To find an appropriate regression model for the given dataset, we can look at the number of laps completed by the swim team per week. The data appears to show a pattern where the number of laps increases as the weeks progress.
Here is the data provided:
\[ \begin{array}{|c|c|} \hline \text{Week} & \text{Number of Laps} \ \hline 1 & 50 \ 2 & 150 \ 3 & 200 \ 4 & 300 \ 5 & 500 \ 6 & 600 \ 7 & 700 \ 8 & 800 \ \hline \end{array} \]
From this data, we can see that for most weeks, the number of laps increases consistently.
We will use basic linear regression to find an equation of the form \( f(x) = mx + b \).
- Calculate the slope (m) and the y-intercept (b).

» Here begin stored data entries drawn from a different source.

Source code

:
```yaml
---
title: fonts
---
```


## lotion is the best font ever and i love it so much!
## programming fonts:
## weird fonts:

- Fit the data based on these calculations.
Given the options:
- \( f(x) \approx 111.9x - 91.1 \)
- \( f(x) \approx 111.9x + 50 \)
- \( f(x) \approx 111.9x \)
- \( f(x) \approx -111.9x - 91.1 \)
Since the number of laps increases linearly over the weeks, we can eliminate any model with a negative slope (option 4).

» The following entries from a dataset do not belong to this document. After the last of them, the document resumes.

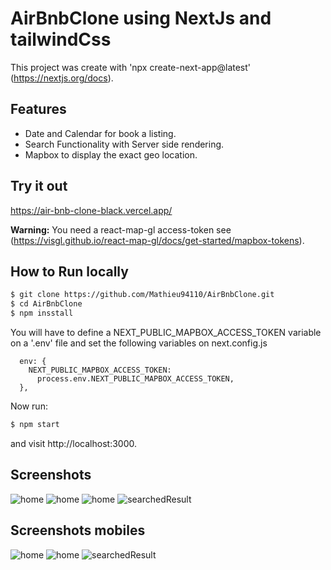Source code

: # AirBnbClone using NextJs and tailwindCss

This project was create with 'npx create-next-app@latest' (https://nextjs.org/docs).

## Features

- Date and Calendar for book a listing.
- Search Functionality with Server side rendering.
- Mapbox to display the exact geo location.

## Try it out

https://air-bnb-clone-black.vercel.app/

**Warning:** You need a react-map-gl access-token see (https://visgl.github.io/react-map-gl/docs/get-started/mapbox-tokens).

## How to Run locally

```bash
$ git clone https://github.com/Mathieu94110/AirBnbClone.git
$ cd AirBnbClone
$ npm insstall
```

You will have to define a NEXT_PUBLIC_MAPBOX_ACCESS_TOKEN variable on a '.env' file and set the following variables on next.config.js

```
  env: {
    NEXT_PUBLIC_MAPBOX_ACCESS_TOKEN:
      process.env.NEXT_PUBLIC_MAPBOX_ACCESS_TOKEN,
  },
```

Now run:

```bash
$ npm start
```

and visit http://localhost:3000.

## Screenshots

![home](public/airbnb-home.png?raw=true "Login")
![home](public/airbnb-home-2.png?raw=true "Home")
![home](public/airbnb-home-3.png?raw=true "Search")
![searchedResult](public/airbnb-searched-result.png?raw=true "Playlists")

## Screenshots mobiles

![home](public/airbnb-home-mobile.png?raw=true "Home")
![home](public/airbnb-home-2-mobiles.png?raw=true "Home")
![searchedResult](public/airbnb-searched-result-mobiles.png?raw=true "searchedResult")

Also, given that the data starts at 50 laps for week 1 and continues upward, the most fitting linear options would be options 1, 2, and 3.
To determine the right model, note that:
- The first slope options match a general linear increase, but we need the intercept in relation to the data.
This means we’ll likely use either 1 or 2.
Finally, if we were to plot this data or calculate further, the slope of 111.9 corresponds more realistically to the data range, as the absolute value is close to increments observed.
In conclusion, the best-fit regression model, rounded to the nearest tenth and based on the data’s trend, would be:
\[ f(x) \sim 111.9x - 91.1 \]
This model fits as per the increasing trend of the data, while providing a reasonable intercept.